Properties gas, oil and water
Simulator calculates the properties of gas, oil and water (such as densities, viscosities, interfacial tension and etc.) at any point of well by knowing wellhead (pressure and temperature) and bottom hole temperature:
When the composition of the gas, oil and water is known
When producing gas-oil ratio, gas specific gravity, and stock tank oil gravity are known.

Simulator calculates the flow of fluids from the reservoir to the wellhead through the completion string by using 4 famous methods for multiphase flow:

  1- Orkiszewski
  2- Govier and Aziz
  3- Hagedorn-Brown
  4- Hasan-Kabir

The flow regime, pressure, temperature, physical properties, liquid holdup, etc. is calculated for every foot of the wellbore. Velocity string can be specified anywhere along the wellbore. Well could be with different diameters.
The gas-lift technique is a gravity-based pumping technique used for recovering oil from a production well. Gas injected at the bottom of the production pipe reduces the gravity component of the pressure drop and thereby, stimulates the supply of oil from the reservoir. This results in an enhanced oil production.
A gas lift option is also included in the simulator. The injection depth can be specified anywhere along the wellbore with any composition of gas.
Water is often flowing together with the oil, forming a liquid mixture composed of a dispersed phase and a continuous phase, either oil drops in water (O/W), or water drops in oil (W/O). The transition from O/W to W/O, called the phase inversion, is accompanied by a sharp increase of the mixture viscosity, which, in turn, can give rise to an undesired increased pressure drop. Gas injection tends to increase the pressure drop around phase inversion which is undesired for gas-lift applications. Simulator calculates phase inversion if it occurs.
Over the life of a gas/oil well, pressure and gas flow rate will decrease.
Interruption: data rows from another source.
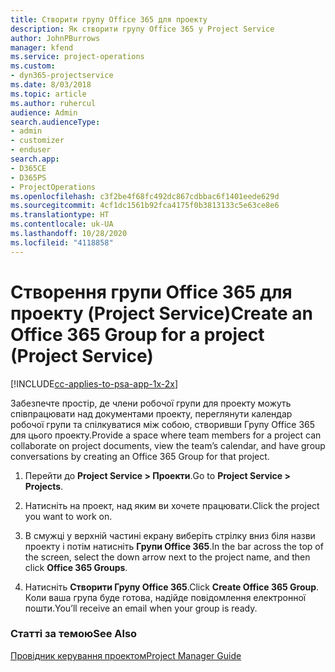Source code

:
 ```yaml
---
title: Створити групу Office 365 для проекту
description: Як створити групу Office 365 у Project Service
author: JohnPBurrows
manager: kfend
ms.service: project-operations
ms.custom:
- dyn365-projectservice
ms.date: 8/03/2018
ms.topic: article
ms.author: ruhercul
audience: Admin
search.audienceType:
- admin
- customizer
- enduser
search.app:
- D365CE
- D365PS
- ProjectOperations
ms.openlocfilehash: c3f2be4f68fc492dc867cdbbac6f1401eede629d
ms.sourcegitcommit: 4cf1dc1561b92fca4175f0b3813133c5e63ce8e6
ms.translationtype: HT
ms.contentlocale: uk-UA
ms.lasthandoff: 10/28/2020
ms.locfileid: "4118858"
---
```

# <a name="create-an-office-365-group-for-a-project-project-service"></a><span data-ttu-id="e37b4-103">Створення групи Office 365 для проекту (Project Service)</span><span class="sxs-lookup"><span data-stu-id="e37b4-103">Create an Office 365 Group for a project (Project Service)</span></span>

[!INCLUDE[cc-applies-to-psa-app-1x-2x](../includes/cc-applies-to-psa-app-1x-2x.md)]

<span data-ttu-id="e37b4-104">Забезпечте простір, де члени робочої групи для проекту можуть співпрацювати над документами проекту, переглянути календар робочої групи та спілкуватися між собою, створивши Групу Office 365 для цього проекту.</span><span class="sxs-lookup"><span data-stu-id="e37b4-104">Provide a space where team members for a project can collaborate on project documents, view the team’s calendar, and have group conversations by creating an Office 365 Group for that project.</span></span>  
  
1.  <span data-ttu-id="e37b4-105">Перейти до **Project Service > Проекти**.</span><span class="sxs-lookup"><span data-stu-id="e37b4-105">Go to **Project Service > Projects**.</span></span>  
  
2.  <span data-ttu-id="e37b4-106">Натисніть на проект, над яким ви хочете працювати.</span><span class="sxs-lookup"><span data-stu-id="e37b4-106">Click the project you want to work on.</span></span>  
  
3.  <span data-ttu-id="e37b4-107">В смужці у верхній частині екрану виберіть стрілку вниз біля назви проекту і потім натисніть **Групи Office 365**.</span><span class="sxs-lookup"><span data-stu-id="e37b4-107">In the bar across the top of the screen, select the down arrow next to the project name, and then click **Office 365 Groups**.</span></span>  
  
4.  <span data-ttu-id="e37b4-108">Натисніть **Створити Групу Office 365**.</span><span class="sxs-lookup"><span data-stu-id="e37b4-108">Click **Create Office 365 Group**.</span></span> <span data-ttu-id="e37b4-109">Коли ваша група буде готова, надійде повідомлення електронної пошти.</span><span class="sxs-lookup"><span data-stu-id="e37b4-109">You’ll receive an email when your group is ready.</span></span>  
  
### <a name="see-also"></a><span data-ttu-id="e37b4-110">Статті за темою</span><span class="sxs-lookup"><span data-stu-id="e37b4-110">See Also</span></span>  
 [<span data-ttu-id="e37b4-111">Провідник керування проектом</span><span class="sxs-lookup"><span data-stu-id="e37b4-111">Project Manager Guide</span></span>](../psa/project-manager-guide.md)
At some point, this situation would cause accumulation of liquids at the bottom of the well since the producing gas rate would be insufficient to lift all of the liquid, which will lead to erratic flow behavior and inevitably loss of production. If the symptoms of liquid loading are recognized at early stages, losses in gas production that may eventually cost the life of the well may be avoided. Production data history of a gas well can be informative about future production and future behavior of gas&oil well if properly analyzed. This prediction could be an important indication of future slug flow and liquid loading which eventually cause the well to deplete earlier than reservoir estimations and possibly die prematurely. By installing remedial solution, slug flow, liquid loading, earlier depletion and dead of a well could be prevented.

Small bubbles travel slower up through liquid column than big bubbles; the bubbles travel slower the total mass flow increases. When static mixer is used, it breaks slug and big bubbles to small and dispersed bubbles then the column of mixture of liquid and gas becomes lighter and pressure drop along wellbore decrease, so by the same quantity of gas total mass flow rate increase.
A powerful model of well when static mixers installed has been developed. Simulator indicates the right places and type of static mixers for installing.
At low pressure slug flow occurs, by installing adequate static mixers at right places of the well and injecting gas, slug flow and liquid loading will be prevented. Less gas is needed for injection when static mixers are used comparing to gas injection without using static mixers.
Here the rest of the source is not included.